J’ai vu trois petits frères, habillés de la tête au pieds en super-héros, chouiner.
J’ai vu des mecs accoudés dans leur décapotable qui nous regardaient en chien (= SCÈNE DE CLIP).
Dans un bar, tous les gens se sont tus complètement quand les chanteurs de tango qui faisaient leur tournée des bars se sont mis à jouer, assis dans un coin sur une caisse, entre le bar et les toilettes.
J’ai vu des jeunes en train de faire de la danse contact sur un tapis blanc dans un parc.
A 16h30, en plein centre ville, un samedi, les rues sont désertes. (Hypothèse = la sieste généralisée ?)
Une vieille dame derrière les grilles de son garage qui nous chante Carmen “L’amour est un oiseau qui n’a jamais connu de loi” (“Ah Paris c’est joli, je l’aime Paris”).
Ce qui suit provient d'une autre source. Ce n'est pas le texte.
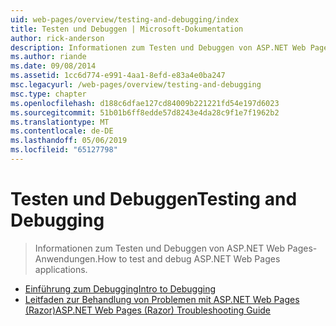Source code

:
 ```yaml
---
uid: web-pages/overview/testing-and-debugging/index
title: Testen und Debuggen | Microsoft-Dokumentation
author: rick-anderson
description: Informationen zum Testen und Debuggen von ASP.NET Web Pages-Anwendungen.
ms.author: riande
ms.date: 09/08/2014
ms.assetid: 1cc6d774-e991-4aa1-8efd-e83a4e0ba247
msc.legacyurl: /web-pages/overview/testing-and-debugging
msc.type: chapter
ms.openlocfilehash: d188c6dfae127cd84009b221221fd54e197d6023
ms.sourcegitcommit: 51b01b6ff8edde57d8243e4da28c9f1e7f1962b2
ms.translationtype: MT
ms.contentlocale: de-DE
ms.lasthandoff: 05/06/2019
ms.locfileid: "65127798"
---
```

# <a name="testing-and-debugging"></a><span data-ttu-id="d81cc-103">Testen und Debuggen</span><span class="sxs-lookup"><span data-stu-id="d81cc-103">Testing and Debugging</span></span>

> <span data-ttu-id="d81cc-104">Informationen zum Testen und Debuggen von ASP.NET Web Pages-Anwendungen.</span><span class="sxs-lookup"><span data-stu-id="d81cc-104">How to test and debug ASP.NET Web Pages applications.</span></span>

- [<span data-ttu-id="d81cc-105">Einführung zum Debugging</span><span class="sxs-lookup"><span data-stu-id="d81cc-105">Intro to Debugging</span></span>](introduction-to-debugging.md)
- [<span data-ttu-id="d81cc-106">Leitfaden zur Behandlung von Problemen mit ASP.NET Web Pages (Razor)</span><span class="sxs-lookup"><span data-stu-id="d81cc-106">ASP.NET Web Pages (Razor) Troubleshooting Guide</span></span>](aspnet-web-pages-razor-troubleshooting-guide.md)
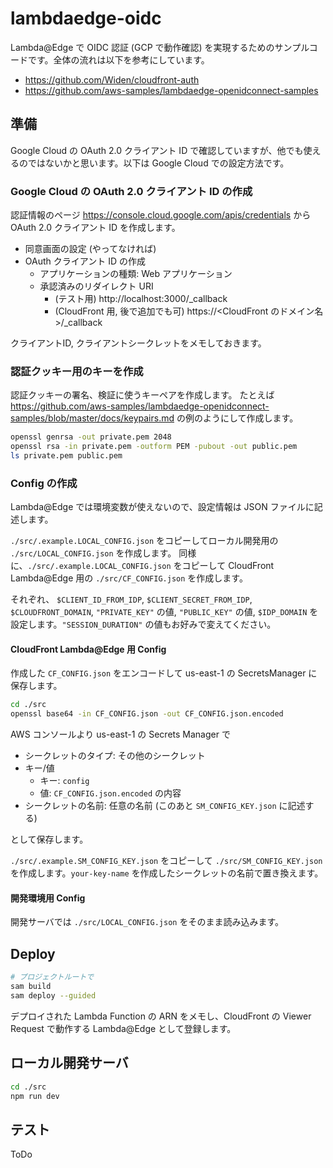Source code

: # lambdaedge-oidc

Lambda@Edge で OIDC 認証 (GCP で動作確認) を実現するためのサンプルコードです。全体の流れは以下を参考にしています。

- https://github.com/Widen/cloudfront-auth
- https://github.com/aws-samples/lambdaedge-openidconnect-samples

## 準備
Google Cloud の OAuth 2.0 クライアント ID で確認していますが、他でも使えるのではないかと思います。以下は Google Cloud での設定方法です。
### Google Cloud の OAuth 2.0 クライアント ID の作成
認証情報のページ https://console.cloud.google.com/apis/credentials から OAuth 2.0 クライアント ID を作成します。
- 同意画面の設定 (やってなければ)
- OAuth クライアント ID の作成
  - アプリケーションの種類: Web アプリケーション
  - 承認済みのリダイレクト URI
    - (テスト用) http://localhost:3000/_callback
    - (CloudFront 用, 後で追加でも可) https://<CloudFront のドメイン名>/_callback

クライアントID, クライアントシークレットをメモしておきます。
### 認証クッキー用のキーを作成
認証クッキーの署名、検証に使うキーペアを作成します。
たとえば https://github.com/aws-samples/lambdaedge-openidconnect-samples/blob/master/docs/keypairs.md の例のようにして作成します。

```bash
openssl genrsa -out private.pem 2048
openssl rsa -in private.pem -outform PEM -pubout -out public.pem
ls private.pem public.pem
```

### Config の作成
Lambda@Edge では環境変数が使えないので、設定情報は JSON ファイルに記述します。

`./src/.example.LOCAL_CONFIG.json` をコピーしてローカル開発用の `./src/LOCAL_CONFIG.json` を作成します。
同様に、`./src/.example.LOCAL_CONFIG.json` をコピーして CloudFront Lambda@Edge 用の `./src/CF_CONFIG.json` を作成します。

それぞれ、 `$CLIENT_ID_FROM_IDP`, `$CLIENT_SECRET_FROM_IDP`, `$CLOUDFRONT_DOMAIN`, `"PRIVATE_KEY"` の値, `"PUBLIC_KEY"` の値, `$IDP_DOMAIN` を設定します。`"SESSION_DURATION"` の値もお好みで変えてください。

#### CloudFront Lambda@Edge 用 Config
作成した `CF_CONFIG.json` をエンコードして us-east-1 の SecretsManager に保存します。

```bash
cd ./src
openssl base64 -in CF_CONFIG.json -out CF_CONFIG.json.encoded
```

AWS コンソールより us-east-1 の Secrets Manager で
- シークレットのタイプ: その他のシークレット
- キー/値
  - キー: `config`
  - 値: `CF_CONFIG.json.encoded` の内容
- シークレットの名前: 任意の名前 (このあと `SM_CONFIG_KEY.json` に記述する)

として保存します。

`./src/.example.SM_CONFIG_KEY.json` をコピーして `./src/SM_CONFIG_KEY.json` を作成します。`your-key-name` を作成したシークレットの名前で置き換えます。

#### 開発環境用 Config
開発サーバでは `./src/LOCAL_CONFIG.json` をそのまま読み込みます。

## Deploy

```bash
# プロジェクトルートで
sam build
sam deploy --guided
```

デプロイされた Lambda Function の ARN をメモし、CloudFront の Viewer Request で動作する Lambda@Edge として登録します。

## ローカル開発サーバ

```bash
cd ./src
npm run dev
```

## テスト

ToDo
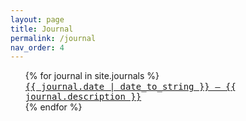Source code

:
 ```yaml
---
layout: page
title: Journal
permalink: /journal
nav_order: 4
---
```


<ul style="list-style-type:none;">
  {% for journal in site.journals %}
    <li><a href="{{ journal.url }}"><tt>{{ journal.date | date_to_string }}&nbsp;&ndash;&nbsp;{{ journal.description }}</tt></a></li>
  {% endfor %}
</ul>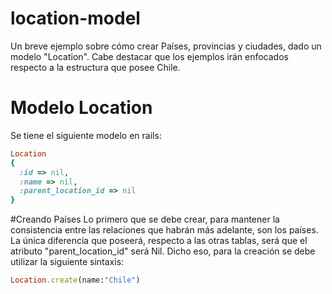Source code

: # location-model
Un breve ejemplo sobre cómo crear Países, provincias y ciudades, dado un modelo "Location". Cabe destacar que los ejemplos irán enfocados respecto a la estructura que posee Chile.
# Modelo Location
Se tiene el siguiente modelo en rails:<br />
```ruby
Location
{
  :id => nil,
  :name => nil,
  :parent_location_id => nil
}
```

#Creando Países
Lo primero que se debe crear, para mantener la consistencia entre las relaciones que habrán más adelante, son los países. La única diferencia que poseerá, respecto a las otras tablas, será que el atributo "parent_location_id" será Nil. Dicho eso, para la creación se debe utilizar la siguiente sintaxis:
```ruby
Location.create(name:"Chile")
```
Elle a des petits oiseaux en cage et les séparent parce que sinon ils font toujours l’amour (“hacen pinpin”).
A Buenos Aires, il y a beaucoup de chiens (et donc de caca de chiens sur les trottoirs), les gens sont jeunes, les enfants abondent, les rues sont super larges, il y a des graffs sur les murs partout (même dans les écoles) et ils sont très colorés, il y a des pooms-pooms shorts à motifs + dentelles blanches à vendre partout, les gens sont de toutes formes-couleurs (cheveux, corps)-styles.

Il fait chaud.

Même à BA, il y a des axolotes.

G.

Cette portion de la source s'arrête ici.